Retype the listing exactly, minus its pictures.

Data supplied Start Marker

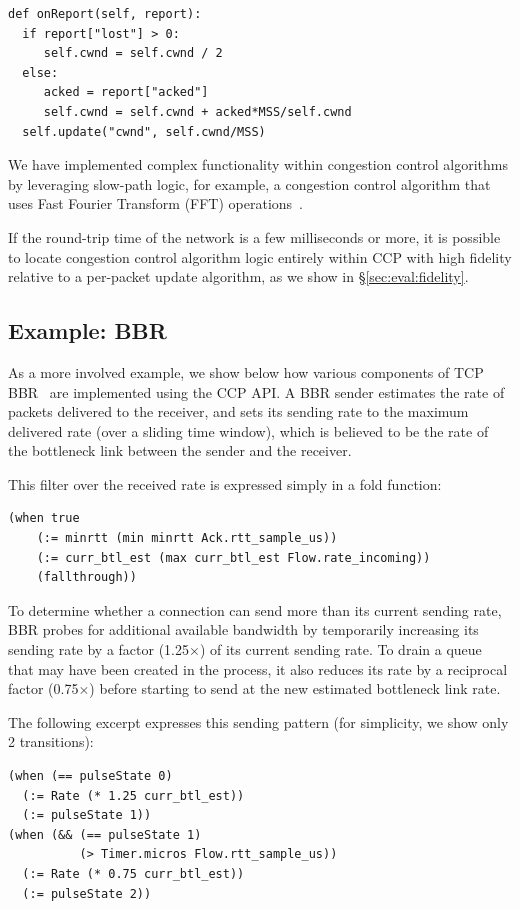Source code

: {\footnotesize
\begin{verbatim}
def onReport(self, report):
  if report["lost"] > 0:
     self.cwnd = self.cwnd / 2
  else:
     acked = report["acked"]
     self.cwnd = self.cwnd + acked*MSS/self.cwnd
  self.update("cwnd", self.cwnd/MSS)
\end{verbatim}
}

We have implemented complex functionality within congestion control algorithms
by leveraging slow-path logic, for example, a congestion control
algorithm that uses Fast Fourier Transform (FFT) operations~\cite{nimbus}.

If the round-trip time of the network is a few milliseconds or more,
it is possible to locate congestion control algorithm logic entirely within CCP
with high fidelity relative to a per-packet update algorithm, as we show in \S\ref{sec:eval:fidelity}.

\subsection{Example: BBR}
\label{s:ccp:bbr}
As a more involved example, we show below
how various components of TCP BBR~\cite{bbr} are implemented using the CCP API.
A BBR sender estimates the rate of packets delivered to the receiver, and sets
its sending rate to the maximum delivered rate (over a sliding time
window), which is believed to be the rate of the bottleneck link between the sender
and the receiver.

This filter over the received rate is expressed simply in a fold function:
{\footnotesize
\begin{verbatim}
(when true
    (:= minrtt (min minrtt Ack.rtt_sample_us))
    (:= curr_btl_est (max curr_btl_est Flow.rate_incoming))
    (fallthrough))
\end{verbatim}
}

To determine whether a connection can send more than its current sending rate,
BBR probes for additional available bandwidth by temporarily increasing its
sending rate by a factor (1.25$\times$) of its current sending rate.
%
To drain a queue that may have been created in the process, it also reduces its
rate by a reciprocal factor (0.75$\times$) before starting to send at the new estimated
bottleneck link rate.

The following excerpt expresses this sending pattern (for simplicity, we show only 2 transitions):
{\footnotesize
\begin{verbatim}
(when (== pulseState 0)
  (:= Rate (* 1.25 curr_btl_est))
  (:= pulseState 1))
(when (&& (== pulseState 1) 
          (> Timer.micros Flow.rtt_sample_us))
  (:= Rate (* 0.75 curr_btl_est))
  (:= pulseState 2))
\end{verbatim}
}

Data supplied End Marker

*Answer area:*
Source code

: {\footnotesize
\begin{verbatim}
def onReport(self, report):
  if report["lost"] > 0:
     self.cwnd = self.cwnd / 2
  else:
     acked = report["acked"]
     self.cwnd = self.cwnd + acked*MSS/self.cwnd
  self.update("cwnd", self.cwnd/MSS)
\end{verbatim}
}

We have implemented complex functionality within congestion control algorithms
by leveraging slow-path logic, for example, a congestion control
algorithm that uses Fast Fourier Transform (FFT) operations~\cite{nimbus}.

If the round-trip time of the network is a few milliseconds or more,
it is possible to locate congestion control algorithm logic entirely within CCP
with high fidelity relative to a per-packet update algorithm, as we show in \S\ref{sec:eval:fidelity}.

\subsection{Example: BBR}
\label{s:ccp:bbr}
As a more involved example, we show below
how various components of TCP BBR~\cite{bbr} are implemented using the CCP API.
A BBR sender estimates the rate of packets delivered to the receiver, and sets
its sending rate to the maximum delivered rate (over a sliding time
window), which is believed to be the rate of the bottleneck link between the sender
and the receiver.

This filter over the received rate is expressed simply in a fold function:
{\footnotesize
\begin{verbatim}
(when true
    (:= minrtt (min minrtt Ack.rtt_sample_us))
    (:= curr_btl_est (max curr_btl_est Flow.rate_incoming))
    (fallthrough))
\end{verbatim}
}

To determine whether a connection can send more than its current sending rate,
BBR probes for additional available bandwidth by temporarily increasing its
sending rate by a factor (1.25$\times$) of its current sending rate.
%
To drain a queue that may have been created in the process, it also reduces its
rate by a reciprocal factor (0.75$\times$) before starting to send at the new estimated
bottleneck link rate.

The following excerpt expresses this sending pattern (for simplicity, we show only 2 transitions):
{\footnotesize
\begin{verbatim}
(when (== pulseState 0)
  (:= Rate (* 1.25 curr_btl_est))
  (:= pulseState 1))
(when (&& (== pulseState 1) 
          (> Timer.micros Flow.rtt_sample_us))
  (:= Rate (* 0.75 curr_btl_est))
  (:= pulseState 2))
\end{verbatim}
}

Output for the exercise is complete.